## Exercise directions
Using the data below, return all lines in which "used" appears.
### Data extract ###
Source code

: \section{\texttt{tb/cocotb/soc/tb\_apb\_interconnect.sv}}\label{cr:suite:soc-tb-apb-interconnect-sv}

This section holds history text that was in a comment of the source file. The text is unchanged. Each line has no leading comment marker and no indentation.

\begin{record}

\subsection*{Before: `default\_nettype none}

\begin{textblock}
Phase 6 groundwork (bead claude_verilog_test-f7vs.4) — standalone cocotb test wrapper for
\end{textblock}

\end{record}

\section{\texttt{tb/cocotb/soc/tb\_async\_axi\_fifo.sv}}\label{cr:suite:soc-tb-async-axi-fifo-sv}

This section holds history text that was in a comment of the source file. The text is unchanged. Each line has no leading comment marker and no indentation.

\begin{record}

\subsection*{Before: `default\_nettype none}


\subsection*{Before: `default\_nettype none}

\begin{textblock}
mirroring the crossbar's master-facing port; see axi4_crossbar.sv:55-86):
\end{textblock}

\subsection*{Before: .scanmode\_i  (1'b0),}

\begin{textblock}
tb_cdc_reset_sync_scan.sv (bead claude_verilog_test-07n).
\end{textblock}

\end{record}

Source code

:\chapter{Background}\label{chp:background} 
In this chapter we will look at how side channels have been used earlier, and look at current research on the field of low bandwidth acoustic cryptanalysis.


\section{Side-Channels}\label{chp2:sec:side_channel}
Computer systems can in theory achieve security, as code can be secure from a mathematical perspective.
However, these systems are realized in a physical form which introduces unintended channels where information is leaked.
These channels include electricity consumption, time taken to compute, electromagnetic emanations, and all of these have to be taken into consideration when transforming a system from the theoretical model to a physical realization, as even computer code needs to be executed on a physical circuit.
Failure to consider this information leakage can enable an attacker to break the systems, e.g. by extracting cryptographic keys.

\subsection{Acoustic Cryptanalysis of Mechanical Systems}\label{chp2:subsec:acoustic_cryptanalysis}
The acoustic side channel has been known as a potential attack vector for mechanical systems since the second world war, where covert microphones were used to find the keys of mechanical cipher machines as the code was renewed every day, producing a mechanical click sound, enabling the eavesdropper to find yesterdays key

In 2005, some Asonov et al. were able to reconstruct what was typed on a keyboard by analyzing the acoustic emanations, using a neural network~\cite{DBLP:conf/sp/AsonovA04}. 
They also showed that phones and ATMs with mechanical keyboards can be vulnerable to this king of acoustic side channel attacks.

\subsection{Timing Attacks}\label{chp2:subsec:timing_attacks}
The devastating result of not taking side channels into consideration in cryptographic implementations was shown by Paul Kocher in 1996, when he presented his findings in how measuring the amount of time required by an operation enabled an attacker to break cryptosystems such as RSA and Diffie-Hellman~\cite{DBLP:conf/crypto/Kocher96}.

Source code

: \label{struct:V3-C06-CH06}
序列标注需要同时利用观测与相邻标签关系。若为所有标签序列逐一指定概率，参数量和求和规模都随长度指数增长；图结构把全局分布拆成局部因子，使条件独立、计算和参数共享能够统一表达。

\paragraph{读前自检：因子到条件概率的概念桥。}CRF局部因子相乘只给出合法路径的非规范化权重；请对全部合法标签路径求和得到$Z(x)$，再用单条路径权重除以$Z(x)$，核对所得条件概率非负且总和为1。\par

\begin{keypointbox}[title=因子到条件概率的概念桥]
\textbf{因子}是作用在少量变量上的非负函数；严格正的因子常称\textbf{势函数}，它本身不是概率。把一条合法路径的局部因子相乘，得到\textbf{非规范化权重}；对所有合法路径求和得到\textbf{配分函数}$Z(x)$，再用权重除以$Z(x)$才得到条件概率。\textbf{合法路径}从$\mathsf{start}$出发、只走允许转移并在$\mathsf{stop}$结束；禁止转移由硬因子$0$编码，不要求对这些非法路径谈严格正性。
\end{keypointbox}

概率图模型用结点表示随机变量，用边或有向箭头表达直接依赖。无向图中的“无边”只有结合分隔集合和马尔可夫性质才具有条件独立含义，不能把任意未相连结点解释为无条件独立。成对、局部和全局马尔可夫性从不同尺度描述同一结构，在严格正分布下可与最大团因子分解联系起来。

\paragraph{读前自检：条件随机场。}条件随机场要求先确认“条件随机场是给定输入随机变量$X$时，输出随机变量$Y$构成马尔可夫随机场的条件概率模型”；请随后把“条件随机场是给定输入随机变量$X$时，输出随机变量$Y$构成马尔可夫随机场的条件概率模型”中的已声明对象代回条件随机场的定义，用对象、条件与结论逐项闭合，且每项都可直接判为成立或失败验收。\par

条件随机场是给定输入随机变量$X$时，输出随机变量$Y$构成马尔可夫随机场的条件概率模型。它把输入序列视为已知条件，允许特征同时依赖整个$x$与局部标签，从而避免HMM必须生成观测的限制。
###
## Response to the task
In this chapter we will look at how side channels have been used earlier, and look at current research on the field of low bandwidth acoustic cryptanalysis.
The acoustic side channel has been known as a potential attack vector for mechanical systems since the second world war, where covert microphones were used to find the keys of mechanical cipher machines as the code was renewed every day, producing a mechanical click sound, enabling the eavesdropper to find yesterdays key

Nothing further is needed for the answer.